La fonction thérapeutique de l'intervenant en relation d'aide (Extrait)
La fonction thérapeutique de l'intervenant en relation d'aide
Extrait de la revue Sémaphore de juin 2021
Les intervenants de la relation d’aide ont-ils une fonction thérapeutique auprès des « usagers » qu’ils accompagnent ?
Dans un contexte de relation d’aide, il est généralement admis qu’une frontière étanche existe entre ce que pourrait être un travail (psycho)thérapeutique et l’aide au quotidien. Cette frontière, qui en fait n’est jamais totalement étanche, est le résultat d’une croyance limitante, se référant à une pensée linéaire causaliste. Cette frontière a principalement comme effet d’isoler et de cloisonner les personnes et les domaines d’intervention.
En nous appuyant sur les apports de la pensée systémique complexe, nous postulons que toute intervention d’aide peut et doit mettre en place un processus thérapeutique, qui implique l’ensemble de l’institution. Cela nécessite une mise en relation et en lien de tous les protagonistes concernés par l’intervention dans une démarche de complémentarité et de co-construction.
Auteurs :
Yann BOUILLON, Gérard CHABERT, Catherine GADBY-MASSART, Thierry LEBLOND, Marie SABOT
Thérapeutes systémiques (famille, couple et individu) de l’association TSF reso 35 à Rennes
« Tu vas trop loin (avec ce jeune, cette famille…), tu fais le travail du psy, il faut l’envoyer vers un psy, tu vas faire des dégâts, tu n’es pas thérapeute ». Y a-t-il
des intervenants de la relation d’aide qui n’ont jamais entendu, ou prononcé, ce type de phrase ?

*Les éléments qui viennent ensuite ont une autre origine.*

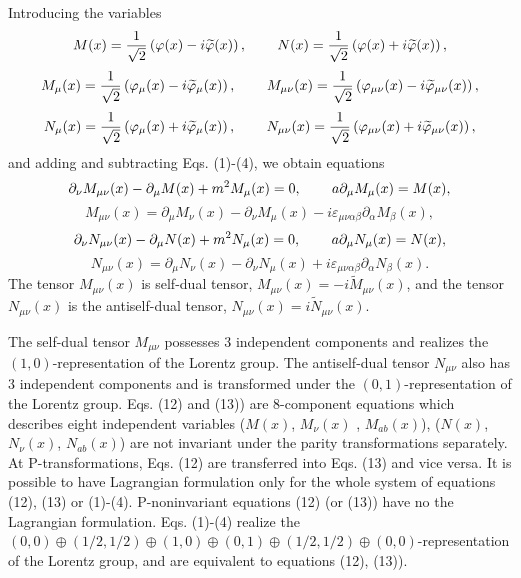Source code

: \documentclass[a4paper,12pt]{article}
\begin{document}
Introducing the variables
\[
M(x)=\frac 1{\sqrt{2}}\left( \varphi (x)-i\widetilde{\varphi
}(x)\right) , \hspace{0.3in}N(x)=\frac 1{\sqrt{2}}\left(\varphi
(x)+i\widetilde{\varphi}(x)\right) ,
\]
\[
M_\mu (x)=\frac 1{\sqrt{2}}\left( \varphi_\mu
(x)-i\widetilde{\varphi}_\mu (x)\right) , \hspace{0.3in}M_{\mu \nu
}(x)=\frac 1{\sqrt{2}}\left( \varphi _{\mu \nu }(x)-i
\widetilde{\varphi}_{\mu \nu }(x)\right) ,
\]
\[
 N_\mu (x)=\frac
1{\sqrt{2}}\left( \varphi_\mu (x)+i\widetilde{\varphi}_\mu
(x)\right) , \hspace{0.3in}N_{\mu \nu }(x)=\frac 1{\sqrt{2}}\left(
\varphi _{\mu \nu }(x)+i \widetilde{\varphi }_{\mu \nu }(x)\right)
,
\]
and adding and subtracting Eqs. (1)-(4), we obtain equations
\[
\partial _\nu M_{\mu \nu }(x)-\partial _\mu M(x)+m^2M_\mu (x)=0,
\hspace{0.3in}a\partial _\mu M_\mu (x)=M(x) ,
\]
\vspace{-8mm}
\begin{equation}
\label{12}
\end{equation}
\vspace{-8mm}
\[
M_{\mu \nu }(x)=\partial _\mu M_\nu (x)-\partial _\nu M_\mu
(x)-i\varepsilon _{\mu \nu \alpha \beta }\partial _\alpha M_\beta
(x) ,
\]
\[
\partial _\nu N_{\mu \nu }(x)-\partial _\mu N(x)+m^2N_\mu (x)=0 ,
\hspace{0.3in}a\partial _\mu N_\mu (x)=N(x) ,
\]
\vspace{-8mm}
\begin{equation}
\label{13}
\end{equation}
\vspace{-8mm}
\[
N_{\mu \nu }(x)=\partial _\mu N_\nu (x)-\partial _\nu N_\mu
(x)+i\varepsilon _{\mu \nu \alpha \beta }\partial _\alpha N_\beta
(x) .
\]
The tensor $M_{\mu \nu }(x)$ is self-dual tensor, $M_{\mu \nu
}(x)=-i\widetilde{M}_{\mu \nu }(x)$, and the tensor $N_{\mu \nu
}(x)$ is the antiself-dual tensor, $N_{\mu \nu
}(x)=i\widetilde{N}_{\mu \nu }(x)$.

The self-dual tensor $M_{\mu \nu }$ possesses $3$ independent
components and realizes the $\left( 1,0\right) $-representation of
the Lorentz group. The antiself-dual tensor $N_{\mu \nu }$ also
has $3$ independent components and is transformed under the
$\left( 0,1\right) $-representation of the Lorentz group. Eqs.
(12) and (13)) are $8$-component equations which describes eight
independent variables ($M(x)$, $M_\nu (x)$ , $M_{ab}(x)$),
($N(x)$, $N_\nu (x)$, $N_{ab}(x)$) are not invariant under the
parity transformations separately. At P-transformations, Eqs. (12)
are transferred into Eqs. (13) and vice versa. It is possible to
have Lagrangian formulation only for the whole system of equations
(12), (13) or (1)-(4). P-noninvariant equations (12) (or (13))
have no the Lagrangian formulation. Eqs. (1)-(4) realize the
$(0,0)\oplus (1/2,1/2)\oplus \left( 1,0\right) \oplus \left(
0,1\right) \oplus (1/2,1/2)\oplus (0,0)$-representation of the
Lorentz group, and are equivalent to equations (12), (13)).
\end{document}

Cette affirmation (« tu n’es pas thérapeute ») laisse entendre qu’il existe une frontière entre ce qui serait de l’aide (éducative, sociale, sanitaire) et ce qui serait “thérapeutique”. Mais où se situe cette frontière ? À partir de quelle intensité émotionnelle ou interactionnelle bascule-t-on dans le “thérapeutique” ? À quel moment de l’échange faut-il dire : « Stop, arrêtez, vous allez me parler de choses qui relèvent du thérapeutique » ? Et si par mégarde l’intervenant se laisse “embarquer” et se “commet” dans une attitude “thérapeutique”, doit-il comme dans certains tribunaux déclarer : « Vous êtes priés de ne pas tenir compte de ce qui vient de se passer, de se dire » ?
En fait, nous pensons que cette frontière n’existe pas dans la relation d’aide. Elle est instaurée de façon arbitraire et dépend du contexte, des règles posées, des croyances de chacun. Si un “usager” se sent en confiance dans la relation avec l’intervenant, il l’interpellera en tant que “patient”, car pour lui l’aide ne se découpe pas en tranche. C’est l’institution dans son ensemble, le contexte plus large et la pensée cartésienne qui imposent ces cloisonnements.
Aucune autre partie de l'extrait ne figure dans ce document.